## Work order
Search the records below for "with compliance with". Return that line and all remaining lines exactly.

## Rendered images with source text
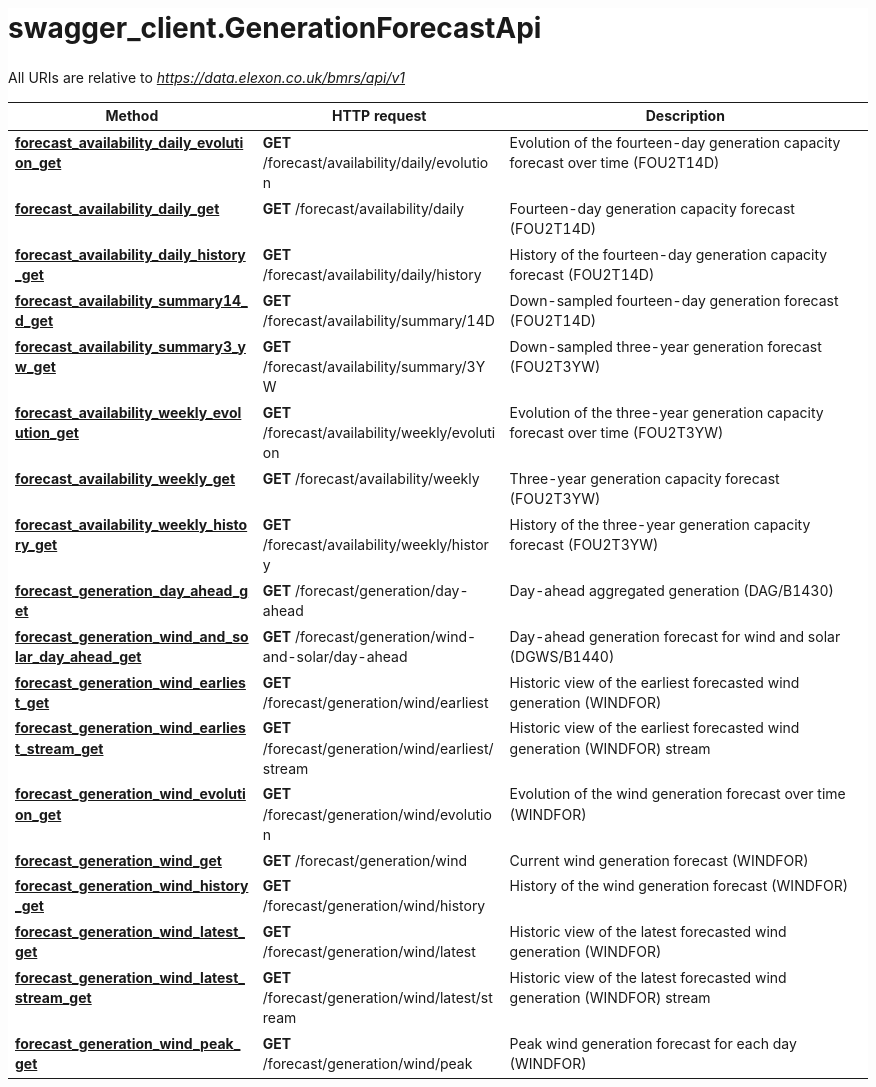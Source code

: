 # swagger_client.GenerationForecastApi

All URIs are relative to *https://data.elexon.co.uk/bmrs/api/v1*

Method | HTTP request | Description
------------- | ------------- | -------------
[**forecast_availability_daily_evolution_get**](GenerationForecastApi.md#forecast_availability_daily_evolution_get) | **GET** /forecast/availability/daily/evolution | Evolution of the fourteen-day generation capacity forecast over time (FOU2T14D)
[**forecast_availability_daily_get**](GenerationForecastApi.md#forecast_availability_daily_get) | **GET** /forecast/availability/daily | Fourteen-day generation capacity forecast (FOU2T14D)
[**forecast_availability_daily_history_get**](GenerationForecastApi.md#forecast_availability_daily_history_get) | **GET** /forecast/availability/daily/history | History of the fourteen-day generation capacity forecast (FOU2T14D)
[**forecast_availability_summary14_d_get**](GenerationForecastApi.md#forecast_availability_summary14_d_get) | **GET** /forecast/availability/summary/14D | Down-sampled fourteen-day generation forecast (FOU2T14D)
[**forecast_availability_summary3_yw_get**](GenerationForecastApi.md#forecast_availability_summary3_yw_get) | **GET** /forecast/availability/summary/3YW | Down-sampled three-year generation forecast (FOU2T3YW)
[**forecast_availability_weekly_evolution_get**](GenerationForecastApi.md#forecast_availability_weekly_evolution_get) | **GET** /forecast/availability/weekly/evolution | Evolution of the three-year generation capacity forecast over time (FOU2T3YW)
[**forecast_availability_weekly_get**](GenerationForecastApi.md#forecast_availability_weekly_get) | **GET** /forecast/availability/weekly | Three-year generation capacity forecast (FOU2T3YW)
[**forecast_availability_weekly_history_get**](GenerationForecastApi.md#forecast_availability_weekly_history_get) | **GET** /forecast/availability/weekly/history | History of the three-year generation capacity forecast (FOU2T3YW)
[**forecast_generation_day_ahead_get**](GenerationForecastApi.md#forecast_generation_day_ahead_get) | **GET** /forecast/generation/day-ahead | Day-ahead aggregated generation (DAG/B1430)
[**forecast_generation_wind_and_solar_day_ahead_get**](GenerationForecastApi.md#forecast_generation_wind_and_solar_day_ahead_get) | **GET** /forecast/generation/wind-and-solar/day-ahead | Day-ahead generation forecast for wind and solar (DGWS/B1440)
[**forecast_generation_wind_earliest_get**](GenerationForecastApi.md#forecast_generation_wind_earliest_get) | **GET** /forecast/generation/wind/earliest | Historic view of the earliest forecasted wind generation (WINDFOR)
[**forecast_generation_wind_earliest_stream_get**](GenerationForecastApi.md#forecast_generation_wind_earliest_stream_get) | **GET** /forecast/generation/wind/earliest/stream | Historic view of the earliest forecasted wind generation (WINDFOR) stream
[**forecast_generation_wind_evolution_get**](GenerationForecastApi.md#forecast_generation_wind_evolution_get) | **GET** /forecast/generation/wind/evolution | Evolution of the wind generation forecast over time (WINDFOR)
[**forecast_generation_wind_get**](GenerationForecastApi.md#forecast_generation_wind_get) | **GET** /forecast/generation/wind | Current wind generation forecast (WINDFOR)
[**forecast_generation_wind_history_get**](GenerationForecastApi.md#forecast_generation_wind_history_get) | **GET** /forecast/generation/wind/history | History of the wind generation forecast (WINDFOR)
[**forecast_generation_wind_latest_get**](GenerationForecastApi.md#forecast_generation_wind_latest_get) | **GET** /forecast/generation/wind/latest | Historic view of the latest forecasted wind generation (WINDFOR)
[**forecast_generation_wind_latest_stream_get**](GenerationForecastApi.md#forecast_generation_wind_latest_stream_get) | **GET** /forecast/generation/wind/latest/stream | Historic view of the latest forecasted wind generation (WINDFOR) stream
[**forecast_generation_wind_peak_get**](GenerationForecastApi.md#forecast_generation_wind_peak_get) | **GET** /forecast/generation/wind/peak | Peak wind generation forecast for each day (WINDFOR)
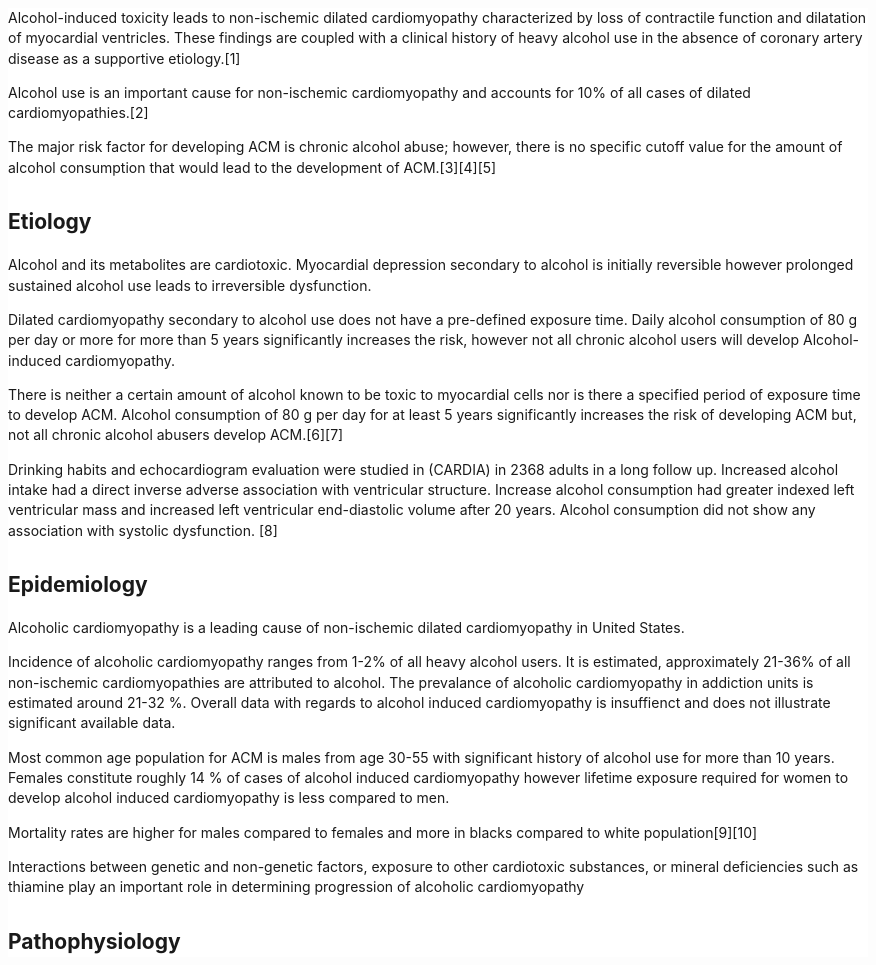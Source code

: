 Alcohol-induced toxicity leads to non-ischemic dilated cardiomyopathy characterized by loss of contractile function and dilatation of myocardial ventricles. These findings are coupled with a clinical history of heavy alcohol use in the absence of coronary artery disease as a supportive etiology.[1]

Alcohol use is an important cause for non-ischemic cardiomyopathy and accounts for 10% of all cases of dilated cardiomyopathies.[2]

The major risk factor for developing ACM is chronic alcohol abuse; however, there is no specific cutoff value for the amount of alcohol consumption that would lead to the development of ACM.[3][4][5]

## Etiology

Alcohol and its metabolites are cardiotoxic. Myocardial depression secondary to alcohol is initially reversible however prolonged sustained alcohol use leads to irreversible dysfunction.

Dilated cardiomyopathy secondary to alcohol use does not have a pre-defined exposure time. Daily alcohol consumption of 80 g per day or more for more than 5 years significantly increases the risk, however not all chronic alcohol users will develop Alcohol-induced cardiomyopathy.

There is neither a certain amount of alcohol known to be toxic to myocardial cells nor is there a specified period of exposure time to develop ACM. Alcohol consumption of 80 g per day for at least 5 years significantly increases the risk of developing ACM but, not all chronic alcohol abusers develop ACM.[6][7]

Drinking habits and echocardiogram evaluation were studied in (CARDIA) in 2368 adults in a long follow up. Increased alcohol intake had a direct inverse adverse association with ventricular structure. Increase alcohol consumption had greater indexed left ventricular mass and increased left ventricular end-diastolic volume after 20 years. Alcohol consumption did not show any association with systolic dysfunction. [8]

## Epidemiology

Alcoholic cardiomyopathy is a leading cause of non-ischemic dilated cardiomyopathy in United States.

Incidence of alcoholic cardiomyopathy ranges from 1-2% of all heavy alcohol users. It is estimated, approximately 21-36% of all non-ischemic cardiomyopathies are attributed to alcohol. The prevalance of alcoholic cardiomyopathy in addiction units is estimated around 21-32 %. Overall data with regards to alcohol induced cardiomyopathy is insuffienct and does not illustrate significant available data. 

Most common age population for ACM is males from age 30-55 with significant history of alcohol use for more than 10 years. Females constitute roughly 14 % of cases of alcohol induced cardiomyopathy however lifetime exposure required for women to develop alcohol induced cardiomyopathy is less compared to men.

Mortality rates are higher for males compared to females and more in blacks compared to white population[9][10]

Interactions between genetic and non-genetic factors, exposure to other cardiotoxic substances, or mineral deficiencies such as thiamine play an important role in determining progression of alcoholic cardiomyopathy

## Pathophysiology
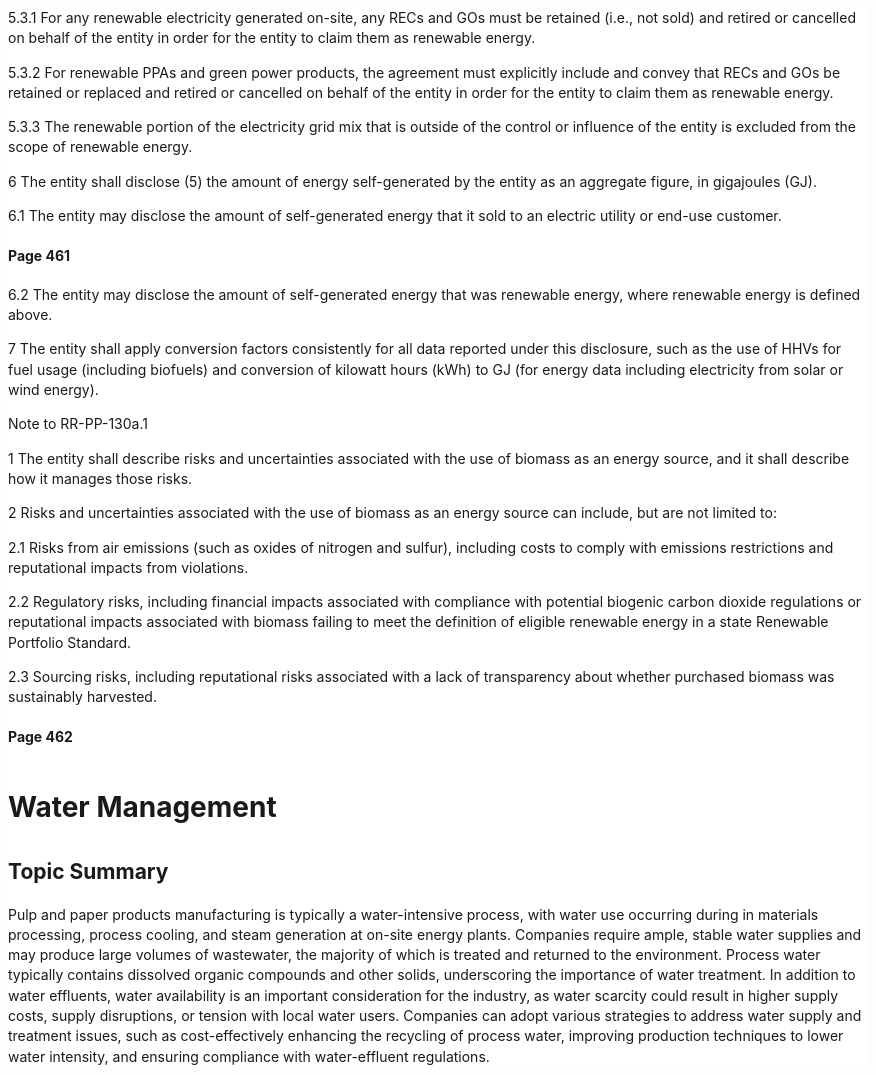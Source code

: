 5.3.1 For any renewable electricity generated on-site, any RECs and GOs must be retained (i.e., not sold) and retired or cancelled on behalf of the entity in order for the entity to claim them as renewable energy.

5.3.2 For renewable PPAs and green power products, the agreement must explicitly include and convey that RECs and GOs be retained or replaced and retired or cancelled on behalf of the entity in order for the entity to claim them as renewable energy.

5.3.3 The renewable portion of the electricity grid mix that is outside of the control or influence of the entity is excluded from the scope of renewable energy.

6 The entity shall disclose (5) the amount of energy self-generated by the entity as an aggregate figure, in gigajoules (GJ).

6.1 The entity may disclose the amount of self-generated energy that it sold to an electric utility or end-use customer.

#### Page 461

6.2    The entity may disclose the amount of self-generated energy that was
renewable energy, where renewable energy is defined above.

7    The entity shall apply conversion factors consistently for all data reported under
this disclosure, such as the use of HHVs for fuel usage (including biofuels) and
conversion of kilowatt hours (kWh) to GJ (for energy data including electricity
from solar or wind energy).

Note to RR-PP-130a.1

1    The entity shall describe risks and uncertainties associated with the use of biomass
as an energy source, and it shall describe how it manages those risks.

2    Risks and uncertainties associated with the use of biomass as an energy source
can include, but are not limited to:

2.1    Risks from air emissions (such as oxides of nitrogen and sulfur), including
costs to comply with emissions restrictions and reputational impacts from
violations.

2.2    Regulatory risks, including financial impacts associated with compliance with
potential biogenic carbon dioxide regulations or reputational impacts
associated with biomass failing to meet the definition of eligible renewable
energy in a state Renewable Portfolio Standard.

2.3    Sourcing risks, including reputational risks associated with a lack of
transparency about whether purchased biomass was sustainably harvested.

#### Page 462

# Water Management

## Topic Summary

Pulp and paper products manufacturing is typically a water-intensive process, with water use occurring during in materials processing, process cooling, and steam generation at on-site energy plants. Companies require ample, stable water supplies and may produce large volumes of wastewater, the majority of which is treated and returned to the environment. Process water typically contains dissolved organic compounds and other solids, underscoring the importance of water treatment. In addition to water effluents, water availability is an important consideration for the industry, as water scarcity could result in higher supply costs, supply disruptions, or tension with local water users. Companies can adopt various strategies to address water supply and treatment issues, such as cost-effectively enhancing the recycling of process water, improving production techniques to lower water intensity, and ensuring compliance with water-effluent regulations.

## Exercise output
2.2    Regulatory risks, including financial impacts associated with compliance with
potential biogenic carbon dioxide regulations or reputational impacts
associated with biomass failing to meet the definition of eligible renewable
energy in a state Renewable Portfolio Standard.

2.3    Sourcing risks, including reputational risks associated with a lack of
transparency about whether purchased biomass was sustainably harvested.

#### Page 462

# Water Management

## Topic Summary

Pulp and paper products manufacturing is typically a water-intensive process, with water use occurring during in materials processing, process cooling, and steam generation at on-site energy plants. Companies require ample, stable water supplies and may produce large volumes of wastewater, the majority of which is treated and returned to the environment. Process water typically contains dissolved organic compounds and other solids, underscoring the importance of water treatment. In addition to water effluents, water availability is an important consideration for the industry, as water scarcity could result in higher supply costs, supply disruptions, or tension with local water users. Companies can adopt various strategies to address water supply and treatment issues, such as cost-effectively enhancing the recycling of process water, improving production techniques to lower water intensity, and ensuring compliance with water-effluent regulations.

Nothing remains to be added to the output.